Another day, another drive! New Zealand sometimes seems to us, here in Australia, to be a "small country" but nothing could be further from the truth! Our trip research and numerous long drives have prompted me to look up where it stands in World Area Rankings and I was somewhat surprised to find it is actually larger than the United Kingdom. Looking at the map of our trip also shows how little of this wonderful country we have been able to cover in our three weeks here - we may have to come back!
Before we commenced today's drive to Mount Cook, we stopped in for a quick visit to the Te Anau bird sanctuary. This lovely little park does a wonderful job on a number of levels. It is dedicated to native birds, many of the surviving species of which are endangered, through rehabilitation of injured birds and a dedicated breeding programme. It is also open 24/7, allowing visitors to drop in at any time (say, at 8am before a long drive!) to enjoy the rare birds, such as the Takahe, and the expansive views across Lake Te Anau. It was a very relaxed start to the day.

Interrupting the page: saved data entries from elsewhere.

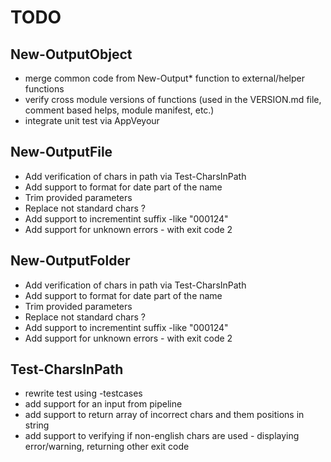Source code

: # TODO 

## New-OutputObject
- merge common code from New-Output* function to external/helper functions
- verify cross module versions of functions (used in the VERSION.md file, comment based helps, module manifest, etc.)
- integrate unit test via AppVeyour

## New-OutputFile
- Add verification of chars in path via Test-CharsInPath
- Add support to format for date part of the name
- Trim provided parameters
- Replace not standard chars ?
- Add support to incrementint suffix -like "000124"
- Add support for unknown errors - with exit code 2

## New-OutputFolder
- Add verification of chars in path via Test-CharsInPath
- Add support to format for date part of the name
- Trim provided parameters
- Replace not standard chars ?
- Add support to incrementint suffix -like "000124"
- Add support for unknown errors - with exit code 2

## Test-CharsInPath
- rewrite test using -testcases
- add support for an input from pipeline
- add support to return array of incorrect chars and them positions in string
- add support to verifying if non-english chars are used - displaying error/warning, returning other exit code
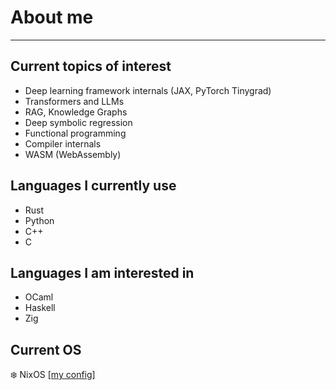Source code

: # About me

---

## Current topics of interest

- Deep learning framework internals (JAX, PyTorch Tinygrad)
- Transformers and LLMs
- RAG, Knowledge Graphs
- Deep symbolic regression
- Functional programming
- Compiler internals
- WASM (WebAssembly)

## Languages I currently use

- Rust
- Python
- C++
- C

## Languages I am interested in

- OCaml
- Haskell
- Zig

## Current OS

❄️ NixOS [[my config]](https://github.com/shettysach/ice)
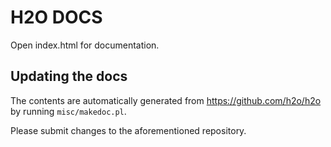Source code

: H2O DOCS
========

Open index.html for documentation.

Updating the docs
-----------------

The contents are automatically generated from https://github.com/h2o/h2o by running `misc/makedoc.pl`.

Please submit changes to the aforementioned repository.
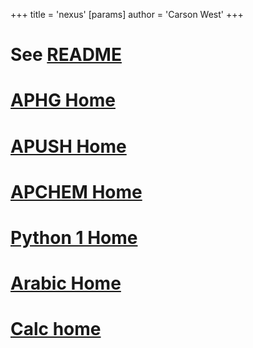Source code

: +++
 title = 'nexus'
[params]
	author = 'Carson West'
+++
# See [README](./../readme/)

# [APHG Home](./../aphg-home/)
# [APUSH Home](./../apush-home/)

# [APCHEM Home](./../apchem-home/)

# [Python 1 Home](./../python-1-home/)

# [Arabic Home](./../arabic-home/)

# [Calc home](./../calc-home/)


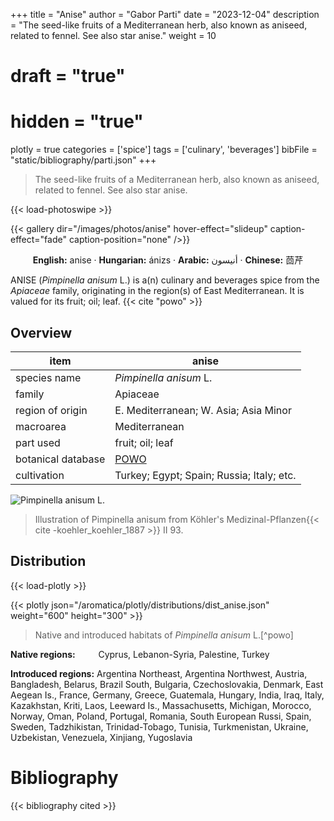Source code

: +++
title = "Anise"
author = "Gabor Parti"
date = "2023-12-04"
description = "The seed-like fruits of a Mediterranean herb, also known as aniseed, related to fennel. See also star anise."
weight = 10
# draft = "true"
# hidden = "true"
plotly = true
categories = ['spice']
tags = ['culinary', 'beverages']
bibFile = "static/bibliography/parti.json"
+++

>The seed-like fruits of a Mediterranean herb, also known as aniseed, related to fennel. See also star anise.

{{< load-photoswipe >}}

{{< gallery dir="/images/photos/anise" hover-effect="slideup" caption-effect="fade" caption-position="none" />}}

<center>

**English:** anise · **Hungarian:** ánizs · **Arabic:** <span class="arabic-text" dir="rtl">أنيسون</span> · **Chinese:** <span class="traditional-chinese-text">茴芹</span> 

</center>

ANISE (*Pimpinella anisum* L.) is a(n) culinary and beverages spice from the *Apiaceae* family, originating in the region(s) of East Mediterranean. It is valued for its fruit; oil; leaf. {{< cite "powo" >}}

## Overview

|       item       |                       anise                       |
|------------------|---------------------------------------------------|
|   species name   |               *Pimpinella anisum* L.              |
|      family      |                      Apiaceae                     |
| region of origin |       E. Mediterranean; W. Asia; Asia Minor       |
|     macroarea    |                   Mediterranean                   |
|     part used    |                  fruit; oil; leaf                 |
|botanical database|[POWO](https://powo.science.kew.org/taxon/846658-1)|
|    cultivation   |     Turkey; Egypt; Spain; Russia; Italy; etc.     |

![*Pimpinella anisum* L.](/images/illustrations/anise.png?width=40rem "Illustration of Pimpinella anisum from Köhler's Medizinal-Pflanzen")

>Illustration of Pimpinella anisum from Köhler's Medizinal-Pflanzen{{< cite -koehler_koehler_1887 >}} II 93.

## Distribution

{{< load-plotly >}}

{{< plotly json="/aromatica/plotly/distributions/dist_anise.json" weight="600" height="300" >}}

>Native and introduced habitats of *Pimpinella anisum* L.[^powo]

<p style="text-align:left;">

**Native regions:** &ensp; &ensp; &ensp; Cyprus, Lebanon-Syria, Palestine, Turkey

**Introduced regions:** Argentina Northeast, Argentina Northwest, Austria, Bangladesh, Belarus, Brazil South, Bulgaria, Czechoslovakia, Denmark, East Aegean Is., France, Germany, Greece, Guatemala, Hungary, India, Iraq, Italy, Kazakhstan, Kriti, Laos, Leeward Is., Massachusetts, Michigan, Morocco, Norway, Oman, Poland, Portugal, Romania, South European Russi, Spain, Sweden, Tadzhikistan, Trinidad-Tobago, Tunisia, Turkmenistan, Ukraine, Uzbekistan, Venezuela, Xinjiang, Yugoslavia

</p>



# Bibliography

{{< bibliography cited >}}

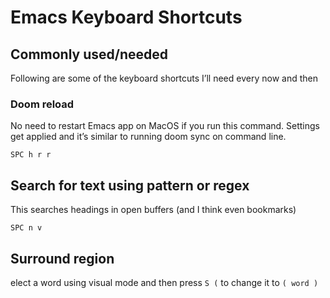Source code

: 
# Emacs Keyboard Shortcuts


## Commonly used/needed

Following are some of the keyboard shortcuts I’ll need every now and then


### Doom reload

No need to restart Emacs app on MacOS if you run this command. Settings get applied and it’s similar to running doom sync on command line.

`SPC h r r`


## Search for text using pattern or regex

This searches headings in open buffers (and I think even bookmarks)

`SPC n v`


## Surround region

elect a word using visual mode and then press `S (` to change it to `( word )`

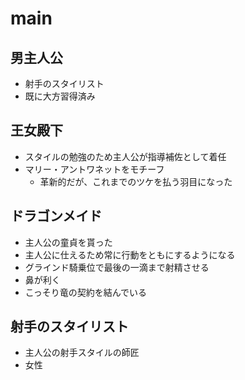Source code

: # main

## 男主人公  

- 射手のスタイリスト
- 既に大方習得済み

## 王女殿下  

- スタイルの勉強のため主人公が指導補佐として着任
- マリー・アントワネットをモチーフ
  - 革新的だが、これまでのツケを払う羽目になった

## ドラゴンメイド  

- 主人公の童貞を貰った  
- 主人公に仕えるため常に行動をともにするようになる  
- グラインド騎乗位で最後の一滴まで射精させる  
- 鼻が利く  
- こっそり竜の契約を結んでいる

## 射手のスタイリスト

- 主人公の射手スタイルの師匠
- 女性
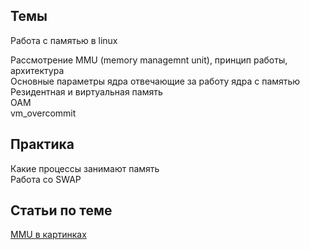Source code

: ## Темы
Работа с памятью в linux

Рассмотрение MMU (memory managemnt unit), принцип работы, архитектура  
Основные параметры ядра отвечающие за работу ядра с памятью  
Резидентная и виртуальная память  
OAM  
vm_overcommit

## Практика
Какие процессы занимают память  
Работа со SWAP

## Статьи по теме
[MMU в картинках](https://habr.com/ru/post/211150/)  
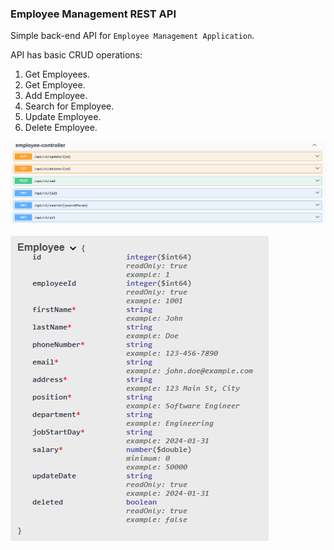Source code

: ### Employee Management REST API

Simple back-end API for `Employee Management Application`.

API has basic CRUD operations:
1. Get Employees.
2. Get Employee.
3. Add Employee.
4. Search for Employee.
5. Update Employee.
6. Delete Employee.

![img.png](readmeImg/img.png)

![img_1.png](readmeImg/img_1.png)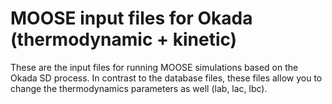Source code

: # MOOSE input files for Okada (thermodynamic + kinetic)

These are the input files for running MOOSE simulations based on the Okada SD process. In contrast to the database files, these files allow you to change the thermodynamics parameters as well (lab, lac, lbc).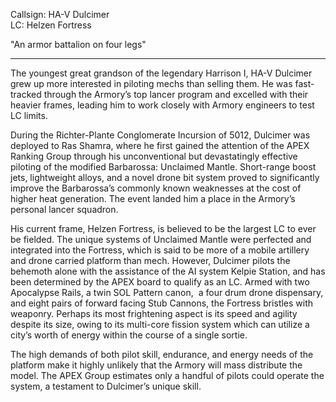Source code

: 
Callsign: HA-V Dulcimer<br>LC: Helzen Fortress

"An armor battalion on four legs"

---

The youngest great grandson of the legendary Harrison I, HA-V Dulcimer grew up more interested in piloting mechs than selling them. He was fast-tracked through the Armory’s top lancer program and excelled with their heavier frames, leading him to work closely with Armory engineers to test LC limits.

During the Richter-Plante Conglomerate Incursion of 5012, Dulcimer was deployed to Ras Shamra, where he first gained the attention of the APEX Ranking Group through his unconventional but devastatingly effective piloting of the modified Barbarossa: Unclaimed Mantle. Short-range boost jets, lightweight alloys, and a novel drone bit system proved to significantly improve the Barbarossa’s commonly known weaknesses at the cost of higher heat generation. The event landed him a place in the Armory’s personal lancer squadron.  

His current frame, Helzen Fortress, is believed to be the largest LC to ever be fielded. The unique systems of Unclaimed Mantle were perfected and integrated into the Fortress, which is said to be more of a mobile artillery and drone carried platform than mech. However, Dulcimer pilots the behemoth alone with the assistance of the AI system Kelpie Station, and has been determined by the APEX board to qualify as an LC. Armed with two Apocalypse Rails, a twin SOL Pattern canon,  a four drum drone dispensary, and eight pairs of forward facing Stub Cannons, the Fortress bristles with weaponry. Perhaps its most frightening aspect is its speed and agility despite its size, owing to its multi-core fission system which can utilize a city’s worth of energy within the course of a single sortie. 

The high demands of both pilot skill, endurance, and energy needs of the platform make it highly unlikely that the Armory will mass distribute the model. The APEX Group estimates only a handful of pilots could operate the system, a testament to Dulcimer’s unique skill.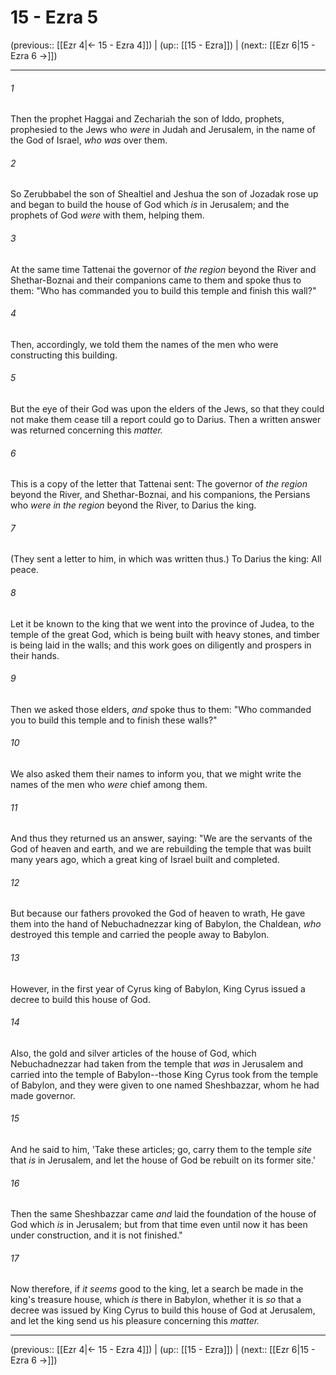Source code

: # 15 - Ezra 5

(previous:: [[Ezr 4|← 15 - Ezra 4]]) | (up:: [[15 - Ezra]]) | (next:: [[Ezr 6|15 - Ezra 6 →]])

***


###### 1 
Then the prophet Haggai and Zechariah the son of Iddo, prophets, prophesied to the Jews who _were_ in Judah and Jerusalem, in the name of the God of Israel, _who was_ over them. 

###### 2 
So Zerubbabel the son of Shealtiel and Jeshua the son of Jozadak rose up and began to build the house of God which _is_ in Jerusalem; and the prophets of God _were_ with them, helping them. 

###### 3 
At the same time Tattenai the governor of _the region_ beyond the River and Shethar-Boznai and their companions came to them and spoke thus to them: "Who has commanded you to build this temple and finish this wall?" 

###### 4 
Then, accordingly, we told them the names of the men who were constructing this building. 

###### 5 
But the eye of their God was upon the elders of the Jews, so that they could not make them cease till a report could go to Darius. Then a written answer was returned concerning this _matter._ 

###### 6 
This is a copy of the letter that Tattenai sent: The governor of _the region_ beyond the River, and Shethar-Boznai, and his companions, the Persians who _were in the region_ beyond the River, to Darius the king. 

###### 7 
(They sent a letter to him, in which was written thus.) To Darius the king: All peace. 

###### 8 
Let it be known to the king that we went into the province of Judea, to the temple of the great God, which is being built with heavy stones, and timber is being laid in the walls; and this work goes on diligently and prospers in their hands. 

###### 9 
Then we asked those elders, _and_ spoke thus to them: "Who commanded you to build this temple and to finish these walls?" 

###### 10 
We also asked them their names to inform you, that we might write the names of the men who _were_ chief among them. 

###### 11 
And thus they returned us an answer, saying: "We are the servants of the God of heaven and earth, and we are rebuilding the temple that was built many years ago, which a great king of Israel built and completed. 

###### 12 
But because our fathers provoked the God of heaven to wrath, He gave them into the hand of Nebuchadnezzar king of Babylon, the Chaldean, _who_ destroyed this temple and carried the people away to Babylon. 

###### 13 
However, in the first year of Cyrus king of Babylon, King Cyrus issued a decree to build this house of God. 

###### 14 
Also, the gold and silver articles of the house of God, which Nebuchadnezzar had taken from the temple that _was_ in Jerusalem and carried into the temple of Babylon--those King Cyrus took from the temple of Babylon, and they were given to one named Sheshbazzar, whom he had made governor. 

###### 15 
And he said to him, 'Take these articles; go, carry them to the temple _site_ that _is_ in Jerusalem, and let the house of God be rebuilt on its former site.' 

###### 16 
Then the same Sheshbazzar came _and_ laid the foundation of the house of God which _is_ in Jerusalem; but from that time even until now it has been under construction, and it is not finished." 

###### 17 
Now therefore, if _it seems_ good to the king, let a search be made in the king's treasure house, which _is_ there in Babylon, whether it is _so_ that a decree was issued by King Cyrus to build this house of God at Jerusalem, and let the king send us his pleasure concerning this _matter._

***

(previous:: [[Ezr 4|← 15 - Ezra 4]]) | (up:: [[15 - Ezra]]) | (next:: [[Ezr 6|15 - Ezra 6 →]])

We had to retrace much of our trip down on Monday, which gave us an another opportunity to pause and enjoy - and photograph some more! - the fabulous Lake Wakatipu. After about three hours, we diverted from the road to Wanaka at Cromwell, once a gold centre, now a major food-producing area, and continued up the middle of the country. As we drove along the Eastern shore of Lake Dunstan, an artificial lake created in 1992 by the Clyde dam, we were met by a house - yes, a house! We were waved over to the side of the road by an outlier vehicle, then the relocating house turned up on its low-loader. There was not much room! Fortunately, that was the traffic highlight of our day.
From Cromwell, we drove along the Lindis Valley and up to the Lindis Pass. Unlike Arthur's and Haast Passes, this pass does not lie amongst verdant rainforest. Instead, the pleasant market garden areas gave way to dry, poorly vegetated terrain that looked as if it would struggle to support the few head of sheep we saw. This was probably the starkest evidence on our trip of the rainfall difference between the West and East sides of the Southern Alps. Fortunately, Spring was sufficiently advanced that the snow line was a little above the Lindis Pass, but there was enough snow around to make for very pleasant views on a beautiful, blue-sky day.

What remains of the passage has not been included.